When contemplating a change, be sure to get inputs from people in the organisation who have expertise in the areas most affected, so you can be realistic about the time, effort, and resources required.
- Selective amnesia
Most leaders, by the time they are tasked with communicating a change to their folks, have had weeks or months to wrap their heads around the change. And generally, when they first heard about it, they would have had concerns and reluctance, too. So, they asked their questions, thought about it, gradually came to terms with it, and accepted it. But somehow, they forget they have gone through that process—and they expect their folks to magically be completely open to the change the first time they hear about it!
Remember, your folks need to go through the same process you went through: they need to have time to think about the change, ask questions, understand why it is happening and what it will mean for them.
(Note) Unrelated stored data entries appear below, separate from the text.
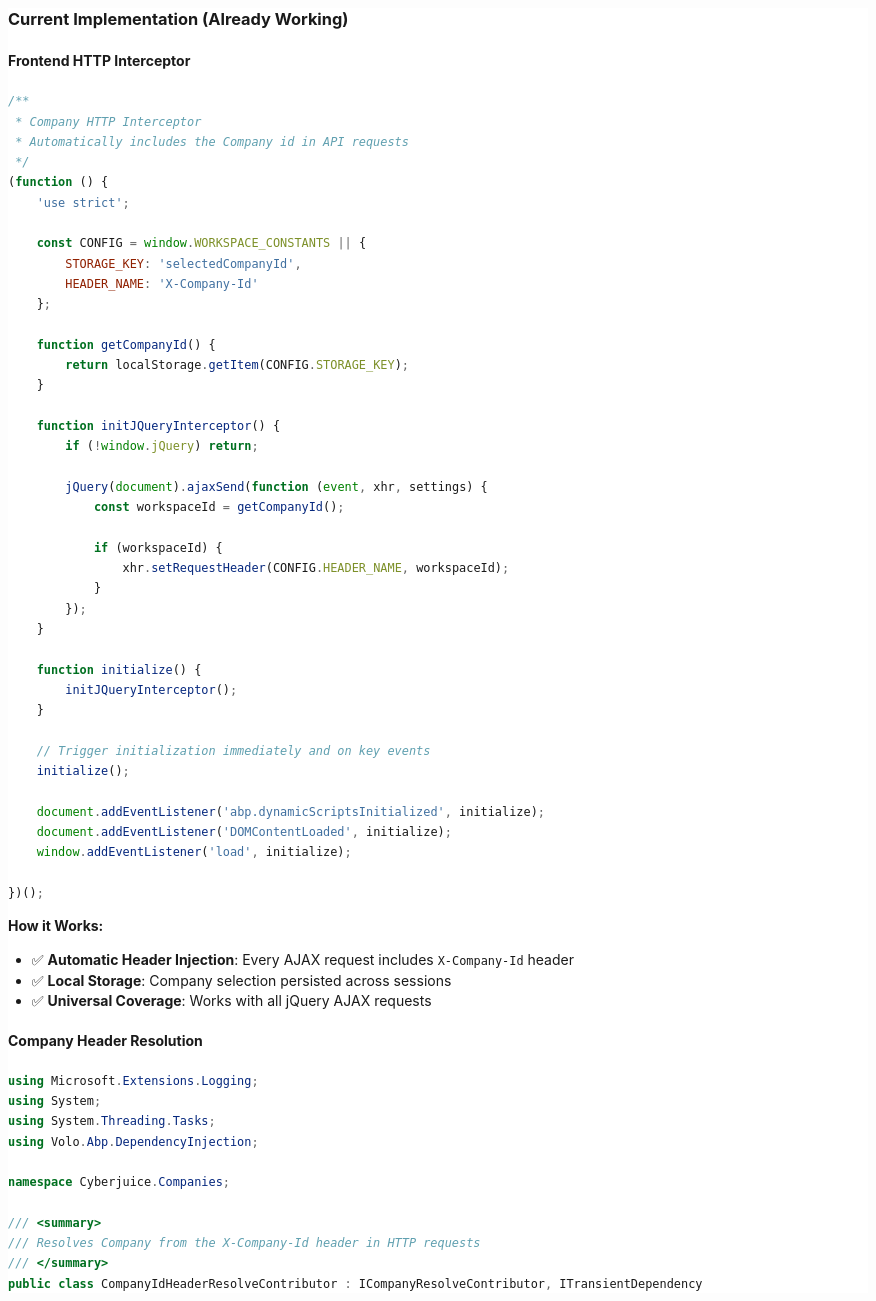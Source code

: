### Current Implementation (Already Working)

#### Frontend HTTP Interceptor
```javascript
/**
 * Company HTTP Interceptor
 * Automatically includes the Company id in API requests
 */
(function () {
    'use strict';

    const CONFIG = window.WORKSPACE_CONSTANTS || {
        STORAGE_KEY: 'selectedCompanyId',
        HEADER_NAME: 'X-Company-Id'
    };

    function getCompanyId() {
        return localStorage.getItem(CONFIG.STORAGE_KEY);
    }

    function initJQueryInterceptor() {
        if (!window.jQuery) return;

        jQuery(document).ajaxSend(function (event, xhr, settings) {
            const workspaceId = getCompanyId();

            if (workspaceId) {
                xhr.setRequestHeader(CONFIG.HEADER_NAME, workspaceId);
            }
        });
    }

    function initialize() {
        initJQueryInterceptor();
    }

    // Trigger initialization immediately and on key events
    initialize();

    document.addEventListener('abp.dynamicScriptsInitialized', initialize);
    document.addEventListener('DOMContentLoaded', initialize);
    window.addEventListener('load', initialize);

})();
```

**How it Works:**
- ✅ **Automatic Header Injection**: Every AJAX request includes `X-Company-Id` header
- ✅ **Local Storage**: Company selection persisted across sessions
- ✅ **Universal Coverage**: Works with all jQuery AJAX requests

#### Company Header Resolution
```csharp
using Microsoft.Extensions.Logging;
using System;
using System.Threading.Tasks;
using Volo.Abp.DependencyInjection;

namespace Cyberjuice.Companies;

/// <summary>
/// Resolves Company from the X-Company-Id header in HTTP requests
/// </summary>
public class CompanyIdHeaderResolveContributor : ICompanyResolveContributor, ITransientDependency
```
Their initial hesitation does not mean they are ‘risk-averse’ or ‘change-resistant’—it just means they are having the standard human response to change (as you did). Remember what you went through and support your folks as they go through the same things.
And if you are one of those rare folks who are comfortable with big change, and you did not go through hesitation and discomfort when first hearing about the change you are about to share with your folks, then I would counsel remembering that you are unusual, and that most people are not as comfortable with change as you are. Remind yourself that they are going to need more time and support to accept and make the change than you did.
Simply listening to your folks’ concerns and questions, and taking in their feedback and insights, will reduce their unease and help them feel included and engaged.
- Two powerful antidotes
I have seen all three of these things happen—and sometimes I have seen the same ones happen multiple times in a single organisation. Leaders can be remarkably resistant to learning from their mistakes about change. So, how can you keep yourself from doing these things that make change even more challenging than it needs to be?
First, listen. Sincere, open- minded listening is the single most valuable skill for a leader in change. Simply listening to your folks’ concerns and questions, and taking in their feedback and insights, will reduce their unease and help them feel included and engaged (as against being victimised and dismissed). In addition, you will get valuable information about what the change will require, how to make it easier for them, and how to increase the likelihood of success.
Second, manage how you talk to yourself about the change and about your folks’ reaction to it. Your negative self-talk about these topics can easily become a self- fulfilling prophecy. Instead of thinking things like “This will be a piece of cake” and “My team hates change,” shift to more neutral, hopeful thoughts like “I don’t know yet what this change will require; we need to find out” and “My team needs some time and information to understand and accept this change.”
Doing these two things will help you navigate even major changes more easily— and will support you and your team to become ever more change-capable in this world of non-stop change.